REPUBLIKA.CO.ID, LAMPEDUSA -- Sekitar 100 migran yang mengarungi laut Mediterania dalam kapal-kapal kecil mendarat di pulau Lampedusa, Italia sebelah selatan, Kamis malam (23/7). Pendaratan tersebut merupakan yang terbaru dalam gelombang kedatangan kapal migran ke wilayah itu.
Sebelumnya, sekitar 15 kapal kecil yang mengangkut sekitar 300 migran tiba di Lampedusa antara pada Rabu malam (22/7) dan Kamis. Petugas pusat penahan migran di Lampedusa menyebutkan para migran itu datang dari Libya.
Mereka ada yang memang diselamatkan dari laut dan ada pula yang berhasil mencapai daratan sendiri. Kapal-kapal kecil yang baru tiba itu --beberapa hanya mengangkut delapan orang-- menambah jumlah migran yang hampir mencapai seribu orang di pulau tersebut dalam kedatangan selama tiga hari terakhir.
Sekitar seribu orang migran kini ditempatkan di pusat detensi, yang sebenarnya diperuntukkan bagi 100 orang saja. Pemerintah setempat telah mengeluarkan perintah pemindahan darurat terhadap sekitar 300 migran ke pusat penahanan di kota lain, Sicily.

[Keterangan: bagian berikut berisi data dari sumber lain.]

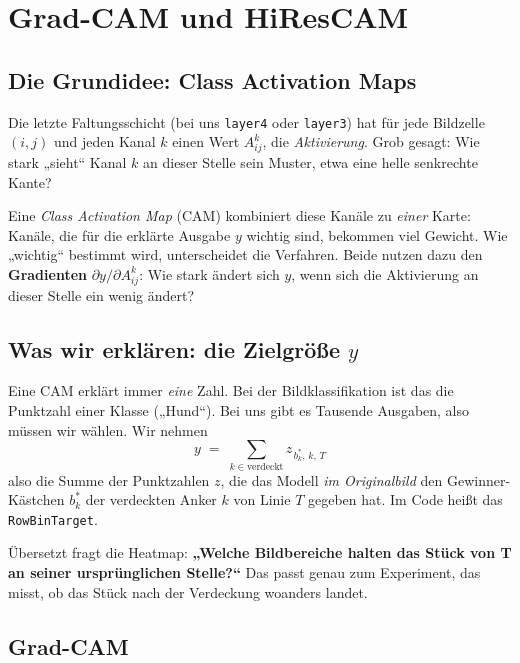 \documentclass[11pt,a4paper]{article}
\newcommand{\code}[1]{\texttt{#1}}
\begin{document}
\section{Grad-CAM und HiResCAM}
\label{sec:cam}

\subsection{Die Grundidee: Class Activation Maps}

Die letzte Faltungsschicht (bei uns \code{layer4} oder \code{layer3}) hat für jede Bildzelle
$(i,j)$ und jeden Kanal $k$ einen Wert $A^k_{ij}$, die \emph{Aktivierung}. Grob gesagt: Wie stark
„sieht“ Kanal $k$ an dieser Stelle sein Muster, etwa eine helle senkrechte Kante?

Eine \emph{Class Activation Map} (CAM) kombiniert diese Kanäle zu \emph{einer} Karte: Kanäle, die
für die erklärte Ausgabe $y$ wichtig sind, bekommen viel Gewicht. Wie „wichtig“ bestimmt wird,
unterscheidet die Verfahren. Beide nutzen dazu den \textbf{Gradienten} $\partial y / \partial
A^k_{ij}$: Wie stark ändert sich $y$, wenn sich die Aktivierung an dieser Stelle ein wenig ändert?

\subsection{Was wir erklären: die Zielgröße $y$}

Eine CAM erklärt immer \emph{eine} Zahl. Bei der Bildklassifikation ist das die Punktzahl einer
Klasse („Hund“). Bei uns gibt es Tausende Ausgaben, also müssen wir wählen. Wir nehmen
\begin{equation*}
  y \;=\; \sum_{k \in \text{verdeckt}} z_{\,b^\ast_k,\,k,\,T}
\end{equation*}
also die Summe der Punktzahlen $z$, die das Modell \emph{im Originalbild} den Gewinner-Kästchen
$b^\ast_k$ der verdeckten Anker $k$ von Linie $T$ gegeben hat. Im Code heißt das
\code{RowBinTarget}.

Übersetzt fragt die Heatmap: \textbf{„Welche Bildbereiche halten das Stück von T an seiner
ursprünglichen Stelle?“} Das passt genau zum Experiment, das misst, ob das Stück nach der
Verdeckung woanders landet.

\subsection{Grad-CAM}
\end{document}
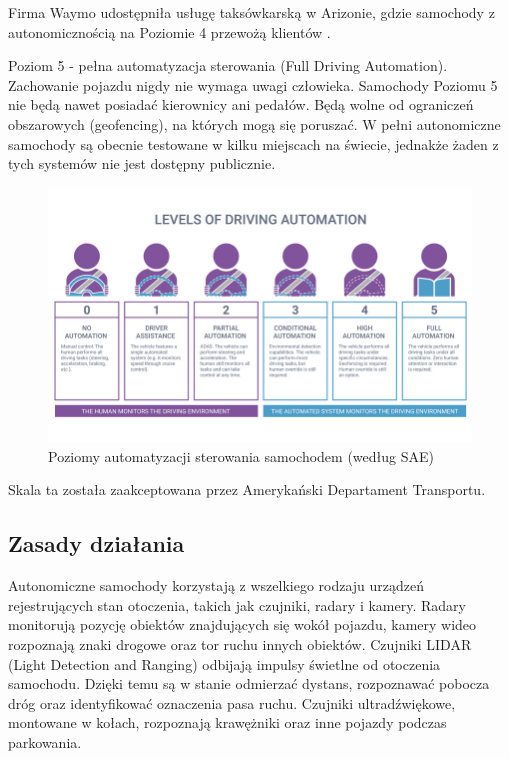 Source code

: \begin{enumerate*}
\begin{itemize*}
\item Firma Waymo udostępniła usługę taksówkarską w Arizonie, gdzie samochody z autonomicznością na Poziomie 4 przewożą klientów  \cite{waymoAutonomousTaxi}.
\end{itemize*}
\item Poziom 5 - pełna automatyzacja sterowania (Full Driving Automation). Zachowanie pojazdu nigdy nie wymaga uwagi człowieka. Samochody Poziomu 5 nie będą nawet posiadać kierownicy ani pedałów. Będą wolne od ograniczeń obszarowych (geofencing), na których mogą się poruszać. W pełni autonomiczne samochody są obecnie testowane w kilku miejscach na świecie, jednakże żaden z tych systemów nie jest dostępny publicznie.
\end{enumerate*}

\begin{figure}[h]
\begin{center}
\includegraphics[width=15cm]{resources/figures/automation_levels.jpg}
\caption{Poziomy automatyzacji sterowania samochodem (według SAE)}
\label{CarAutomationLevels}
\end{center}
\end{figure}

Skala ta została zaakceptowana przez Amerykański Departament Transportu.

\subsection{Zasady działania}
Autonomiczne samochody korzystają z wszelkiego rodzaju urządzeń rejestrujących stan otoczenia, takich jak czujniki, radary i kamery. Radary monitorują pozycję obiektów znajdujących się wokół pojazdu, kamery wideo rozpoznają znaki drogowe oraz tor ruchu innych obiektów. Czujniki LIDAR (Light Detection and Ranging) odbijają impulsy świetlne od otoczenia samochodu. Dzięki temu są w stanie odmierzać dystans, rozpoznawać pobocza dróg oraz identyfikować oznaczenia pasa ruchu.
Czujniki ultradźwiękowe, montowane w kołach, rozpoznają krawężniki oraz inne pojazdy podczas parkowania.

Perkara kelebihan kapasitas migran di Lampedusa juga mengarah pada kemunculan kembali perihal keimigrasian sebagai isu politis. Mantan menteri dalam negeri Italia, Matteo Salvini, yang juga merupakan pemimpin Partai Lega Nord, mengunjungi Lampedusa serta pusat detensi migran pada Rabu.
Ia kemudian menuduh pemerintahan Perdana Menteri Giuseppe Conte terlalu lembek dalam menyikapi migrasi ilegal. "Saya tidak sabar kembali ke pemerintahan bersama orang-orang yang serius sehingga saya dapat menutup lagi gerbang-gerbang masuk untuk memblokade orang-orang yang nakal dan membukanya kemudian untuk warga negara yang taat hukum," kata Salvini di hadapan para pendukungnya di Lampedusa.
Ketika menjabat sebagai menteri, Salvini menutup pelabuhan-pelabuhan untuk hanya mempersilakan masuk kapal-kapal yang diorganisasi oleh lembaga bantuan kemanusiaan. Merespons pernyataan itu, Enrico Borghi--dari partai berkuasa, Partai Demokratik-- menuduh balik Salvini sebagai seorang demagog (politikus yang menghasut rakyat agar mendapat kekuasaan). Borghi juga menyatakan pemerintahan saat ini tidak akan membiarkan orang-orang 'tenggelam'.